* **What you will do**
Go through the records, and copy each line in which the string "Spread" is present.

* **Input**
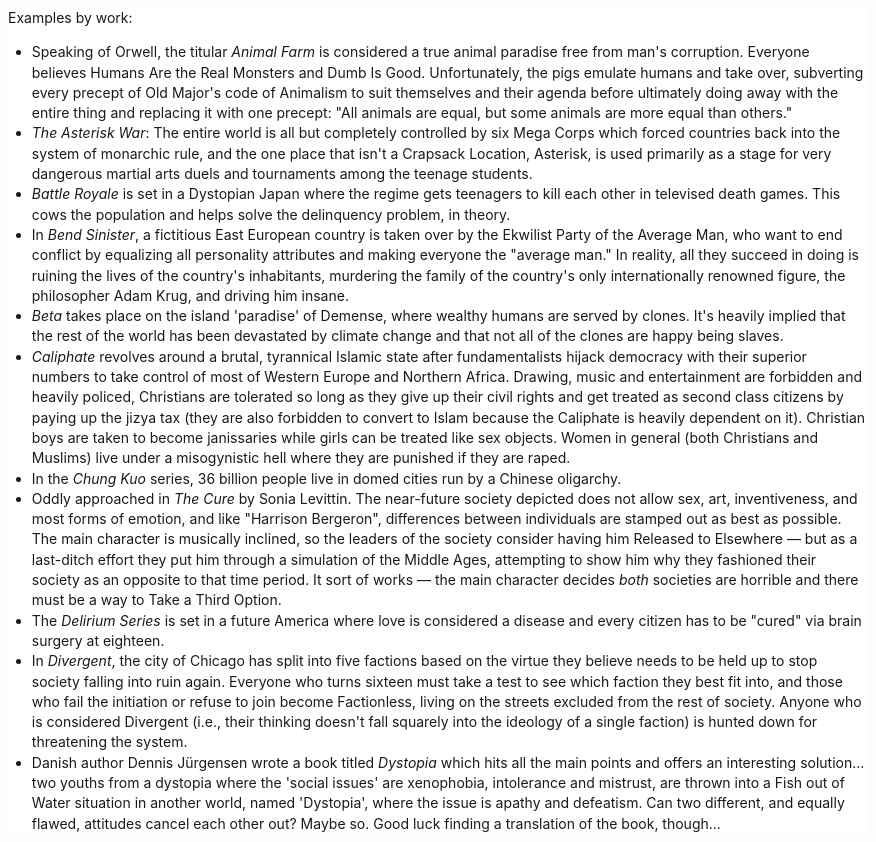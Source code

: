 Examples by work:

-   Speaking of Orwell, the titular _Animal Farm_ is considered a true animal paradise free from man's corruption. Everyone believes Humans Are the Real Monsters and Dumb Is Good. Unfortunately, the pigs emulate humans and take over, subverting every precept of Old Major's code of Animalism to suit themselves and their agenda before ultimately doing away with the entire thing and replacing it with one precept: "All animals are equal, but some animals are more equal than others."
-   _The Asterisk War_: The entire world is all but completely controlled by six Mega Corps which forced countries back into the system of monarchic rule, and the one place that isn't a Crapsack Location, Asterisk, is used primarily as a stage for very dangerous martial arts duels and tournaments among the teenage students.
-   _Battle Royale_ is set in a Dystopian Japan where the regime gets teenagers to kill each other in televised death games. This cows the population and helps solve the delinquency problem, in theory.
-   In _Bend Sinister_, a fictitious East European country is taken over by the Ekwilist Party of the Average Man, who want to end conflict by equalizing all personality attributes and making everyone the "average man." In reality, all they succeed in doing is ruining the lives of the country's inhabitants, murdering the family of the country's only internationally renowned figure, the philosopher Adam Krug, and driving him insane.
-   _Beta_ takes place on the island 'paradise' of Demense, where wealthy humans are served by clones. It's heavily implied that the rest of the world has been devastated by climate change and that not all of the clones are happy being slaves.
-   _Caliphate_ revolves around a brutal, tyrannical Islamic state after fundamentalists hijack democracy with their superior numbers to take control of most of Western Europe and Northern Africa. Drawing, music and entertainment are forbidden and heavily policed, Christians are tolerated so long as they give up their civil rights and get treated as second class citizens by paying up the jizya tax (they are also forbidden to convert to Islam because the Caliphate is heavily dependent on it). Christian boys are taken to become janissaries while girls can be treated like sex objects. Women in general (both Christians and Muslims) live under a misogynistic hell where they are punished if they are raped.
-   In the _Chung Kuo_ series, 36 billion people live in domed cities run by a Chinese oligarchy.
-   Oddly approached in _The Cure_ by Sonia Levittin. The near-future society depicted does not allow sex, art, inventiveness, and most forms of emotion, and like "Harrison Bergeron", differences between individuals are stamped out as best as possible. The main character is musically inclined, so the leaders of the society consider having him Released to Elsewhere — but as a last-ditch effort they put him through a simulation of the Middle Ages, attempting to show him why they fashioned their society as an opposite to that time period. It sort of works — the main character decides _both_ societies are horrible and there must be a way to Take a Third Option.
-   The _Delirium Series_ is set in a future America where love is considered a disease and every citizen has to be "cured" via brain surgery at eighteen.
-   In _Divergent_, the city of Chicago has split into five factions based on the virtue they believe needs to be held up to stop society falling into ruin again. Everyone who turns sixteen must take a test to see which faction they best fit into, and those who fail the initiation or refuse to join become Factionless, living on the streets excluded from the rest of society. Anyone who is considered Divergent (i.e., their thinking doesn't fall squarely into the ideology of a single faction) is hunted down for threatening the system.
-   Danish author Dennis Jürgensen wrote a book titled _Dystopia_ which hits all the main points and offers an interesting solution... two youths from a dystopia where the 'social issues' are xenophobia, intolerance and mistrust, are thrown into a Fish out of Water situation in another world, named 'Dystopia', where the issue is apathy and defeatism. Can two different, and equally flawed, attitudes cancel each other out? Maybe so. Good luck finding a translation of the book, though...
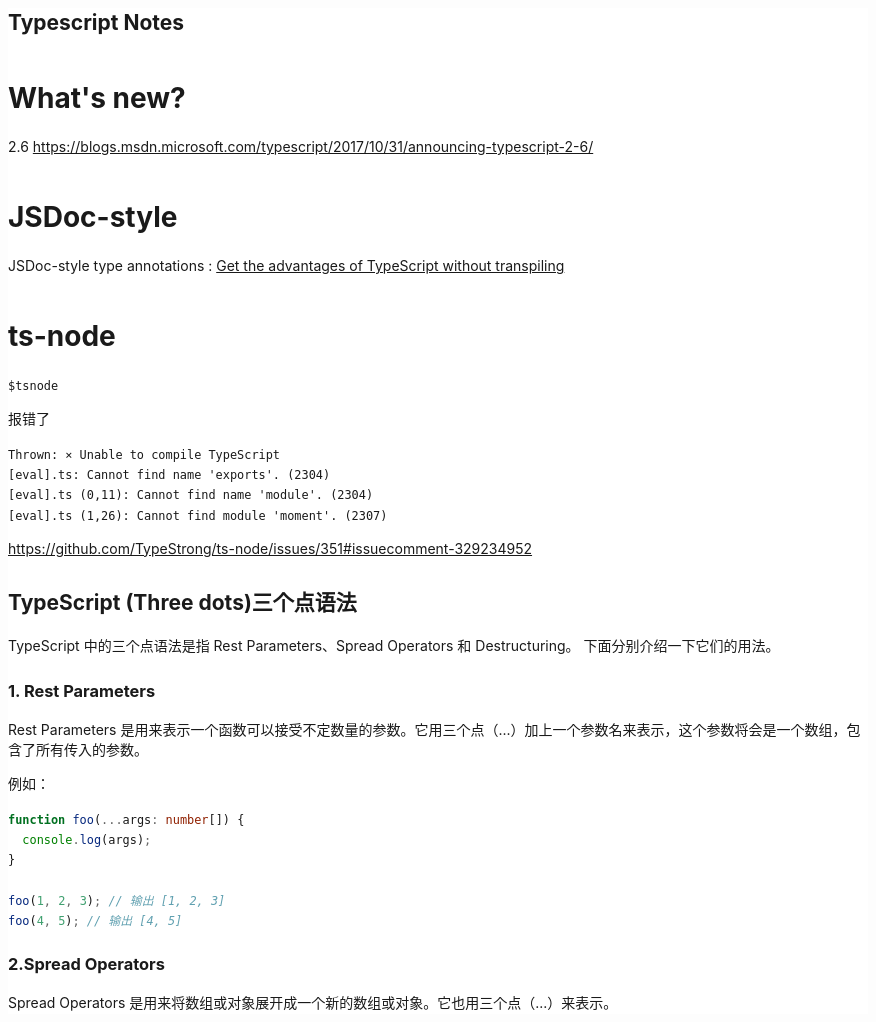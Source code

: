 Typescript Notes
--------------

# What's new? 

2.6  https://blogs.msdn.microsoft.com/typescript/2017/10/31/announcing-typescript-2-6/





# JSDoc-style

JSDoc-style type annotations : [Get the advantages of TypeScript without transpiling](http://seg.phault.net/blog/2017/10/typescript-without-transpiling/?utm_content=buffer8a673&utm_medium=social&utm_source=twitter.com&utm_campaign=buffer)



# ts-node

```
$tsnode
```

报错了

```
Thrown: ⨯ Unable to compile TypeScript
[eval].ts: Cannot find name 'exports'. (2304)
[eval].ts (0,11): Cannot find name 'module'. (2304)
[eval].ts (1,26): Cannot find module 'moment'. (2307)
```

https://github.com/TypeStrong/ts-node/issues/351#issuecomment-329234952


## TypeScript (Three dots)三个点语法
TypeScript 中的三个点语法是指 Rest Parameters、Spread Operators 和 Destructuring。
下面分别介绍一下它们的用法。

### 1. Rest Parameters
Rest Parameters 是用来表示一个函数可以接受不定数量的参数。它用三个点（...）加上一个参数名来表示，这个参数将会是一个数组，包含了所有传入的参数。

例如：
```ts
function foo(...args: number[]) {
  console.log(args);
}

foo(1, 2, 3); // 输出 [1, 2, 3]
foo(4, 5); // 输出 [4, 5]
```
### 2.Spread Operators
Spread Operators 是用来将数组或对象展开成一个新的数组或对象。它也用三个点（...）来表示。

...

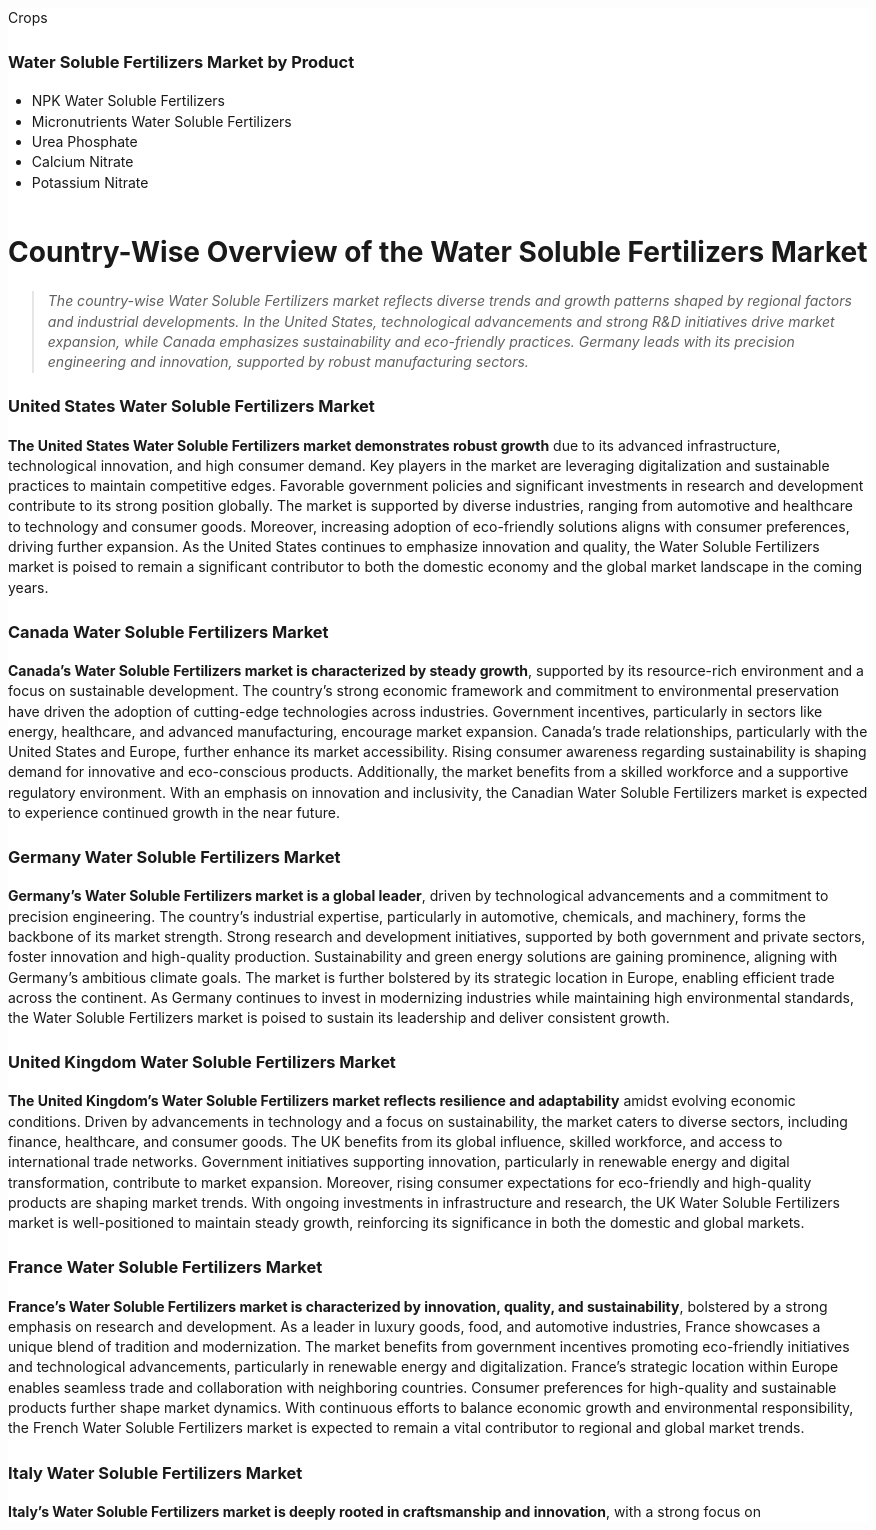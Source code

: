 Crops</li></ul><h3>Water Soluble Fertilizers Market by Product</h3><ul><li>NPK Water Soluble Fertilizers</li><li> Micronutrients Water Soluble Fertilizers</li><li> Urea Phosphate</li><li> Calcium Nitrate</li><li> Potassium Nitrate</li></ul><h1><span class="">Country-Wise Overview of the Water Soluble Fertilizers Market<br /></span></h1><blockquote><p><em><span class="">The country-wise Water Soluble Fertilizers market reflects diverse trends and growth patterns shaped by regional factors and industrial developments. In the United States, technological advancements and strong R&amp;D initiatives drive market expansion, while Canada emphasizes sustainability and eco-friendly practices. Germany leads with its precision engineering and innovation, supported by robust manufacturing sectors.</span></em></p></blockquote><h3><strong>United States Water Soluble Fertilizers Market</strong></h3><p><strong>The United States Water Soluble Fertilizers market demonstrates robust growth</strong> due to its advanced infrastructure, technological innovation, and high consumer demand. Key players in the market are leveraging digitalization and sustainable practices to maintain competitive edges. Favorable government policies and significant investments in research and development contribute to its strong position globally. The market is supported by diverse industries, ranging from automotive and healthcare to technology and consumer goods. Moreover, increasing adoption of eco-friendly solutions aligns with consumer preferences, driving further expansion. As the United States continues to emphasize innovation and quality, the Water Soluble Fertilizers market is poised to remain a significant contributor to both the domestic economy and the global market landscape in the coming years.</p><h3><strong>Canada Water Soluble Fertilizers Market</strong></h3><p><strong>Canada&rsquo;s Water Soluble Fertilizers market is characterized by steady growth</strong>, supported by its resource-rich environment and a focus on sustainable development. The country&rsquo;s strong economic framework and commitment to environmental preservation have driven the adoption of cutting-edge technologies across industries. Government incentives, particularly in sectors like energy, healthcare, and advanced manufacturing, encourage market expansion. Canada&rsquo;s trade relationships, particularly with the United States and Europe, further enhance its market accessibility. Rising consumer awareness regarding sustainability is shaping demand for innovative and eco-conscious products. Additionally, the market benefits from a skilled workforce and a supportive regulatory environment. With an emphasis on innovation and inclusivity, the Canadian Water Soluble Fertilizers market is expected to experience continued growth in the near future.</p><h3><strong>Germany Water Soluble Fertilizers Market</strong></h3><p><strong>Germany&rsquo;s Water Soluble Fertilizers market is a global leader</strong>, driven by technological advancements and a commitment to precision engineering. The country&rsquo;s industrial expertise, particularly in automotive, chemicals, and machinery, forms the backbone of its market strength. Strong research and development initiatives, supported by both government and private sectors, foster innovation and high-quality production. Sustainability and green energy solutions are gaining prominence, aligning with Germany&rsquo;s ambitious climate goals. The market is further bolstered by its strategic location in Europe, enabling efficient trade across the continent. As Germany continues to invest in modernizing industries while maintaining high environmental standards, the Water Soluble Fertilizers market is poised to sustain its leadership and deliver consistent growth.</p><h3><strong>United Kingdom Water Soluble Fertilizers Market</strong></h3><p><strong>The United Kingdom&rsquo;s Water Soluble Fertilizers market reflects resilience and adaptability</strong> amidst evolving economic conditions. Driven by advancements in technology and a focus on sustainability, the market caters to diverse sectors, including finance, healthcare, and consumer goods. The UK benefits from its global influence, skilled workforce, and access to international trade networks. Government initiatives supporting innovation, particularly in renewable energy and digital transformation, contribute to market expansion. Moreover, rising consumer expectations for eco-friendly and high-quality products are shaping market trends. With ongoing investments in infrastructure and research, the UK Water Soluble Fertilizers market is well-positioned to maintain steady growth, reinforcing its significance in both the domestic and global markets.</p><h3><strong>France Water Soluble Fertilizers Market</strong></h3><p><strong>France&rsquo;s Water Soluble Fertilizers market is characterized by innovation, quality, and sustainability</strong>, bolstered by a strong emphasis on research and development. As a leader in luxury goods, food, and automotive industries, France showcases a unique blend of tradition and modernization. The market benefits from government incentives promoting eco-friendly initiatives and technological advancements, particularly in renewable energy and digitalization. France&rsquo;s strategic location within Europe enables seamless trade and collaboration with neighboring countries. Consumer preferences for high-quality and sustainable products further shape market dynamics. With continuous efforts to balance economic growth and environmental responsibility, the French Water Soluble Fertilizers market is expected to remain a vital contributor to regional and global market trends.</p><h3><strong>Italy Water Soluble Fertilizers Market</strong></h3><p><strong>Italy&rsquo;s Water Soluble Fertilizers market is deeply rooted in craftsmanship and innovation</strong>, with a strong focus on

* * *

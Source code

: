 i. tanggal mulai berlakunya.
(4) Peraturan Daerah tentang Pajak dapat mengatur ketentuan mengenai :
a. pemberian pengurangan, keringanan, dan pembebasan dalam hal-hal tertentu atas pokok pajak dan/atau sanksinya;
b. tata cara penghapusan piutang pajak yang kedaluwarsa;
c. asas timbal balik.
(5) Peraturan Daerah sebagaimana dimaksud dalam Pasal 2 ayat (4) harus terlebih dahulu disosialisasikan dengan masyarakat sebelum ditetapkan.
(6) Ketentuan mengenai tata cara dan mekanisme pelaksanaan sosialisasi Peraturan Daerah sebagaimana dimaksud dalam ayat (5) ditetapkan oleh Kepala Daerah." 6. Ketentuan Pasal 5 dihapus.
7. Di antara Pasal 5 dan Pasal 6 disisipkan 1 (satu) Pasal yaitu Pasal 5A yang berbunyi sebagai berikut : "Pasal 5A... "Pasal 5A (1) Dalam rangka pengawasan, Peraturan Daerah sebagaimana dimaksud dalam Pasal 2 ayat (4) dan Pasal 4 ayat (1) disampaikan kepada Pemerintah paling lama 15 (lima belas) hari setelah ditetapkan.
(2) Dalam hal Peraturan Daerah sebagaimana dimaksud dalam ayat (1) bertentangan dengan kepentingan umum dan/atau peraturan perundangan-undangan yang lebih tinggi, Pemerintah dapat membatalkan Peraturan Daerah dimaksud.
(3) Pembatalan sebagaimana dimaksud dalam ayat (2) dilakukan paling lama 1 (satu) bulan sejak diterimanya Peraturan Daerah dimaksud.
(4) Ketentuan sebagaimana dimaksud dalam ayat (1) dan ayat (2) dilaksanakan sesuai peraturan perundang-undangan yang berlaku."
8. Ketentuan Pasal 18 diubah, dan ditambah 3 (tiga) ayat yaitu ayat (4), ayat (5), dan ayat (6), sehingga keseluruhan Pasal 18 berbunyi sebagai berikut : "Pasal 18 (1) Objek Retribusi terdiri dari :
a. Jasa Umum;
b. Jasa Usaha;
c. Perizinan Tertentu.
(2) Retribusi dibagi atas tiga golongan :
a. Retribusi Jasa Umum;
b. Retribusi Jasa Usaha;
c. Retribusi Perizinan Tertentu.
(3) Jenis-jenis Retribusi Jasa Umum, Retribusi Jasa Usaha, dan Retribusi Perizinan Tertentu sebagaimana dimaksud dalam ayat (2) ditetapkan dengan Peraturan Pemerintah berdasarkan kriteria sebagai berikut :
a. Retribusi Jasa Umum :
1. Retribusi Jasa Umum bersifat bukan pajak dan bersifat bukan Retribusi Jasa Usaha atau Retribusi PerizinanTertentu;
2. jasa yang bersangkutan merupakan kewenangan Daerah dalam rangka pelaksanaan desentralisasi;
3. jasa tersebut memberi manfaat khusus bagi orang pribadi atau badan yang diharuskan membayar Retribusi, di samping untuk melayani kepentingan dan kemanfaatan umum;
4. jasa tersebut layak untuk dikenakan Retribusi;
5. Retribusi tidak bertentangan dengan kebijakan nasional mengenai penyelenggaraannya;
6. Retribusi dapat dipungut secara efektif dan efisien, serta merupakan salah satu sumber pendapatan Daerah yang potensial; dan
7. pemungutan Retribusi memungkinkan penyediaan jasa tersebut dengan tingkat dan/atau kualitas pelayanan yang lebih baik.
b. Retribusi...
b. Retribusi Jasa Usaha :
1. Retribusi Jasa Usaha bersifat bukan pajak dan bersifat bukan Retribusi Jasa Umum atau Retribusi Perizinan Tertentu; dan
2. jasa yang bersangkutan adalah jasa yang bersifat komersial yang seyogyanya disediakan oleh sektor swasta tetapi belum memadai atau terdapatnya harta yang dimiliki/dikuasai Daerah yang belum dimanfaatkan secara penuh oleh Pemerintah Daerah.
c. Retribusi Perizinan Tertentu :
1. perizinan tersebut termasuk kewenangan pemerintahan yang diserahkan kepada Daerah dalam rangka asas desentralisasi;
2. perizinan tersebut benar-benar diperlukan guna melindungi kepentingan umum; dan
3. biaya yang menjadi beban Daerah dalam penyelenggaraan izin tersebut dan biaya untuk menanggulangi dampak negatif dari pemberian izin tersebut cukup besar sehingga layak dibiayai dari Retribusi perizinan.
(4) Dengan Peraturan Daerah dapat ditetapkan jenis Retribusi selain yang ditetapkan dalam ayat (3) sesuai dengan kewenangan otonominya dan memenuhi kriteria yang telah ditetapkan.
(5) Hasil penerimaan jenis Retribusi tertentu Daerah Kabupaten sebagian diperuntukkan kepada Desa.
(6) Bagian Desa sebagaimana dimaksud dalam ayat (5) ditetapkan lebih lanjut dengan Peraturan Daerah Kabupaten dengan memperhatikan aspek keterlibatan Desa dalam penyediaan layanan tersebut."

* **Expected answer**
TypeScript 中的三个点语法是指 Rest Parameters、Spread Operators 和 Destructuring。
### 2.Spread Operators
Spread Operators 是用来将数组或对象展开成一个新的数组或对象。它也用三个点（...）来表示。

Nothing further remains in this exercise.